The Leavers Read online
The Leavers
A Novel
Lisa Ko
ALGONQUIN BOOKS OF CHAPEL HILL 2017
Sin Yao Tai
Like the sea, I am recommended by my orphaning.
Noisy with telegrams not received,
quarrelsome with aliases,
intricate with misguided journeys,
by my expulsions have I come to love you.
–LI-YOUNG LEE, “The City in Which I Loved You”
Contents
PART ONE
One
Two
Three
Four
Five
PART TWO
Six
Seven
Eight
Nine
Ten
Eleven
Twelve
PART THREE
Thirteen
Fourteen
Fifteen
Sixteen
Seventeen
Eighteen
Nineteen
PART FOUR
Twenty
Twenty-One
Acknowledgments
About the Author
About Algonquin
PART ONE
Another Boy, Another Planet
One
The day before Deming Guo saw his mother for the last time, she surprised him at school. A navy blue hat sat low on her forehead, scarf around her neck like a big brown snake. “What are you waiting for, Kid? It’s cold out.”
He stood in the doorway of P.S. 33 as she zipped his coat so hard the collar pinched. “Did you get off work early?” It was four thirty, already dark, but she didn’t usually leave the nail salon until six.
They spoke, as always, in Fuzhounese. “Short shift. Michael said you had to stay late to get help on an assignment.” Her eyes narrowed behind her glasses, and he couldn’t tell if she bought it or not. Teachers didn’t call your mom when you got detention, only gave a form you had to return with a signature, which he forged. Michael, who never got detention, had left after eighth period, and Deming wanted to get back home with him, in front of the television, where, in the safety of a laugh track, he didn’t have to worry about letting anyone down.
Snow fell like clots of wet laundry.

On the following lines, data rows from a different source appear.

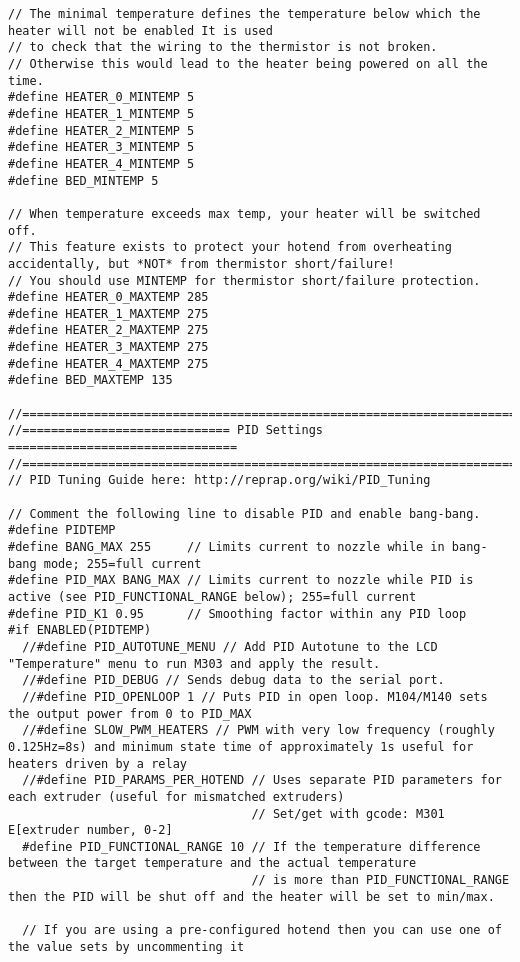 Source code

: \begin{lstlisting}
// The minimal temperature defines the temperature below which the heater will not be enabled It is used
// to check that the wiring to the thermistor is not broken.
// Otherwise this would lead to the heater being powered on all the time.
#define HEATER_0_MINTEMP 5
#define HEATER_1_MINTEMP 5
#define HEATER_2_MINTEMP 5
#define HEATER_3_MINTEMP 5
#define HEATER_4_MINTEMP 5
#define BED_MINTEMP 5

// When temperature exceeds max temp, your heater will be switched off.
// This feature exists to protect your hotend from overheating accidentally, but *NOT* from thermistor short/failure!
// You should use MINTEMP for thermistor short/failure protection.
#define HEATER_0_MAXTEMP 285
#define HEATER_1_MAXTEMP 275
#define HEATER_2_MAXTEMP 275
#define HEATER_3_MAXTEMP 275
#define HEATER_4_MAXTEMP 275
#define BED_MAXTEMP 135

//===========================================================================
//============================= PID Settings ================================
//===========================================================================
// PID Tuning Guide here: http://reprap.org/wiki/PID_Tuning

// Comment the following line to disable PID and enable bang-bang.
#define PIDTEMP
#define BANG_MAX 255     // Limits current to nozzle while in bang-bang mode; 255=full current
#define PID_MAX BANG_MAX // Limits current to nozzle while PID is active (see PID_FUNCTIONAL_RANGE below); 255=full current
#define PID_K1 0.95      // Smoothing factor within any PID loop
#if ENABLED(PIDTEMP)
  //#define PID_AUTOTUNE_MENU // Add PID Autotune to the LCD "Temperature" menu to run M303 and apply the result.
  //#define PID_DEBUG // Sends debug data to the serial port.
  //#define PID_OPENLOOP 1 // Puts PID in open loop. M104/M140 sets the output power from 0 to PID_MAX
  //#define SLOW_PWM_HEATERS // PWM with very low frequency (roughly 0.125Hz=8s) and minimum state time of approximately 1s useful for heaters driven by a relay
  //#define PID_PARAMS_PER_HOTEND // Uses separate PID parameters for each extruder (useful for mismatched extruders)
                                  // Set/get with gcode: M301 E[extruder number, 0-2]
  #define PID_FUNCTIONAL_RANGE 10 // If the temperature difference between the target temperature and the actual temperature
                                  // is more than PID_FUNCTIONAL_RANGE then the PID will be shut off and the heater will be set to min/max.

  // If you are using a pre-configured hotend then you can use one of the value sets by uncommenting it


\end{lstlisting}
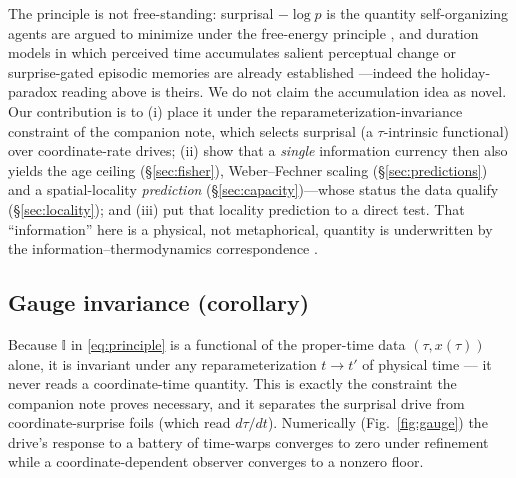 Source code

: \documentclass[11pt]{article}
\begin{document}
The principle is not free-standing: surprisal $-\log p$ is the quantity self-organizing
agents are argued to minimize under the free-energy principle \citep{friston2010free}, and
duration models in which perceived time accumulates salient perceptual change or
surprise-gated episodic memories are already established
\citep{roseboom2019activity, fountas2022predictive}---indeed the holiday-paradox reading
above is theirs. We do not claim the accumulation idea as novel. Our contribution is to
(i) place it under the reparameterization-invariance constraint of the companion note, which
selects surprisal (a $\tau$-intrinsic functional) over coordinate-rate drives; (ii) show that
a \emph{single} information currency then also yields the age ceiling (\S\ref{sec:fisher}),
Weber--Fechner scaling (\S\ref{sec:predictions}) and a spatial-locality \emph{prediction}
(\S\ref{sec:capacity})---whose status the data qualify (\S\ref{sec:locality}); and (iii) put
that locality prediction to a direct test. That ``information'' here is a physical, not metaphorical, quantity is
underwritten by the information--thermodynamics correspondence \citep{jaynes1957information,
landauer1961irreversibility}.

\subsection{Gauge invariance (corollary)}
Because $\mathbb{I}$ in \eqref{eq:principle} is a functional of the proper-time data
$(\tau,x(\tau))$ alone, it is invariant under any reparameterization $t\to t'$ of physical
time --- it never reads a coordinate-time quantity. This is exactly the constraint the
companion note proves necessary, and it separates the surprisal drive from
coordinate-surprise foils (which read $d\tau/dt$). Numerically (Fig.~\ref{fig:gauge}) the
drive's response to a battery of time-warps converges to zero under refinement while a
coordinate-dependent observer converges to a nonzero floor.
\end{document}
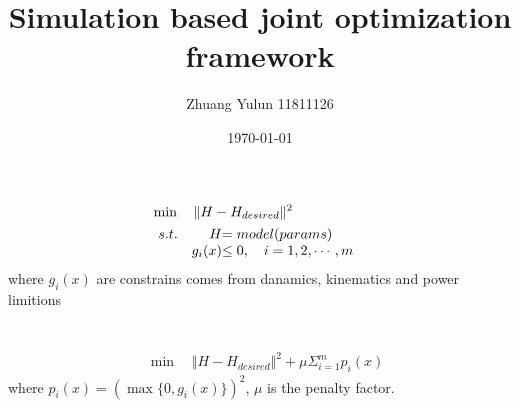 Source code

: \documentclass{article}
\title{Simulation based joint optimization framework}
\author{Zhuang Yulun 11811126}
\date{\today}
\begin{document}
\maketitle
\section{}

\begin{align*}
    &\min \quad \Vert H-H_{desired} \Vert^2\\
    &\begin{array}{r@{\quad}r@{}l@{\quad}l}
    s.t.
        &H&=model(params)\\
        &g_i(x)&\leq 0,\quad i=1,2,\cdots,m
    \end{array}
\end{align*}
where $g_i(x)$ are constrains comes from danamics, kinematics and power limitions
\section{}

\begin{align*}
    &\min \quad \Vert H-H_{desired} \Vert^2+\mu\Sigma_{i=1}^mp_i(x)
\end{align*}
where $p_i(x)=(\max\{0,g_i(x)\})^2$, $\mu$ is the penalty factor.
\end{document}
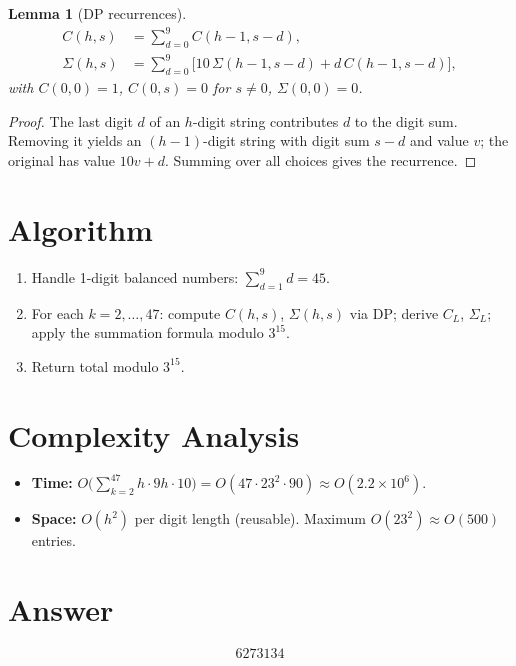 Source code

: \documentclass[12pt]{article}
\newtheorem{lemma}[theorem]{Lemma}
\begin{document}
\begin{lemma}[DP recurrences]
\begin{align*}
C(h,s) &= \sum_{d=0}^{9} C(h{-}1, s{-}d), \\
\Sigma(h,s) &= \sum_{d=0}^{9}\bigl[10\,\Sigma(h{-}1,s{-}d) + d\,C(h{-}1,s{-}d)\bigr],
\end{align*}
with $C(0,0)=1$, $C(0,s)=0$ for $s\neq 0$, $\Sigma(0,0)=0$.
\end{lemma}

\begin{proof}
The last digit $d$ of an $h$-digit string contributes $d$ to the digit sum. Removing it yields an $(h{-}1)$-digit string with digit sum $s-d$ and value $v$; the original has value $10v+d$. Summing over all choices gives the recurrence.
\end{proof}

\section{Algorithm}

\begin{enumerate}
\item Handle 1-digit balanced numbers: $\sum_{d=1}^{9} d = 45$.
\item For each $k = 2, \ldots, 47$: compute $C(h,s)$, $\Sigma(h,s)$ via DP; derive $C_L$, $\Sigma_L$; apply the summation formula modulo $3^{15}$.
\item Return total modulo $3^{15}$.
\end{enumerate}

\section{Complexity Analysis}

\begin{itemize}
\item \textbf{Time:} $O\bigl(\sum_{k=2}^{47} h \cdot 9h \cdot 10\bigr) = O(47 \cdot 23^2 \cdot 90) \approx O(2.2 \times 10^6)$.
\item \textbf{Space:} $O(h^2)$ per digit length (reusable). Maximum $O(23^2) \approx O(500)$ entries.
\end{itemize}

\section{Answer}

\[
\boxed{6273134}
\]
\end{document}
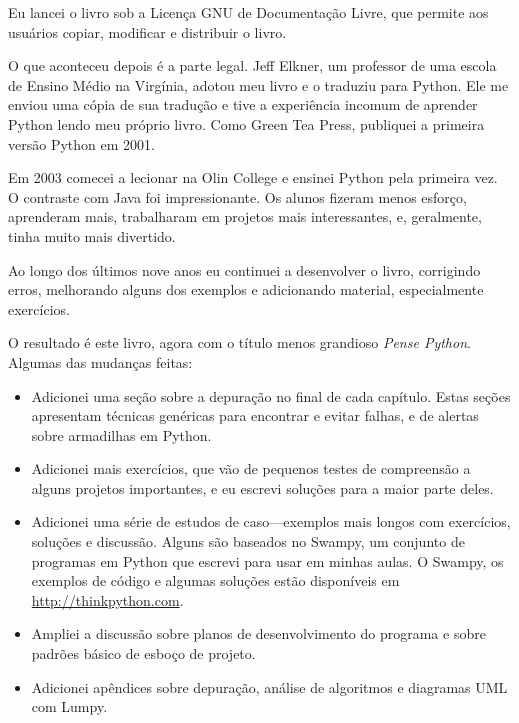 \documentclass[10pt]{book}
\begin{document}
Eu lancei o livro sob a Licença GNU de Documentação Livre,
que permite aos usuários copiar, modificar e distribuir o livro.

O que aconteceu depois é a parte legal. Jeff Elkner, um professor de uma escola
de Ensino Médio na Virgínia, adotou meu livro e o traduziu para
Python. Ele me enviou uma cópia de sua tradução e tive a
experiência incomum de aprender Python lendo meu próprio livro.
Como Green Tea Press, publiquei a primeira versão Python em 2001.

Em 2003 comecei a lecionar na Olin College e ensinei
Python pela primeira vez. O contraste com Java foi impressionante.
Os alunos fizeram menos esforço, aprenderam mais, trabalharam em projetos
mais interessantes, e, geralmente, tinha muito mais divertido.

Ao longo dos últimos nove anos eu continuei a desenvolver o livro,
corrigindo erros, melhorando alguns dos exemplos e
adicionando material, especialmente exercícios.

O resultado é este livro, agora com o título menos grandioso
{\em Pense Python}. Algumas das mudanças feitas:

\begin{itemize}

\item Adicionei uma seção sobre a depuração no final de cada capítulo.
  Estas seções apresentam técnicas genéricas para encontrar e evitar
  falhas, e de alertas sobre armadilhas em Python.

\item Adicionei mais exercícios, que vão de pequenos testes de
  compreensão a alguns projetos importantes, e eu escrevi
  soluções para a maior parte deles.

\item Adicionei uma série de estudos de caso---exemplos mais longos com
  exercícios, soluções e discussão. Alguns são baseados no
  Swampy, um conjunto de programas em Python que escrevi para usar em minhas aulas.
  O Swampy, os exemplos de código e algumas soluções estão disponíveis em
  \url{http://thinkpython.com}.
  
\item Ampliei a discussão sobre planos de desenvolvimento do programa
  e sobre padrões básico de esboço de projeto.

\item Adicionei apêndices sobre depuração, análise de algoritmos e
  diagramas UML com Lumpy.

\end{itemize}
\end{document}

Deming and his mother walked up Jerome Avenue. In the back of a concrete courtyard three older boys were passing a blunt, coats unzipped, wearing neither backpacks nor hats, sweet smoke and slow laughter warming the thin February air. “I don’t want you to be like that,” she said. “I don’t want you to be like me. I didn’t even finish eighth grade.”
What a sweet idea, not finishing eighth grade. He could barely finish fifth. His teachers said it was an issue of focus, of not applying himself. Yet when he tripped Travis Bhopa in math class Deming had been as shocked as Travis was. “I’ll come to your school tomorrow,” his mother said, “talk to your teacher about that assignment.” He kept his arm against his mother’s, loved the scratchy sound of their jackets rubbing together. She wasn’t one of those TV moms, always hugging their kids or watching them with bemused smiles, but insisted on holding his hand when they crossed a busy street. Inside her gloves her hands were red and scraped, the skin angry and peeling, and every night before she went to sleep she rubbed a thick lotion onto her fingers and winced. Once he asked if it made them hurt less. She said only for a little while, and he wished there was a special lotion that could make new skin grow, a pair of superpower gloves.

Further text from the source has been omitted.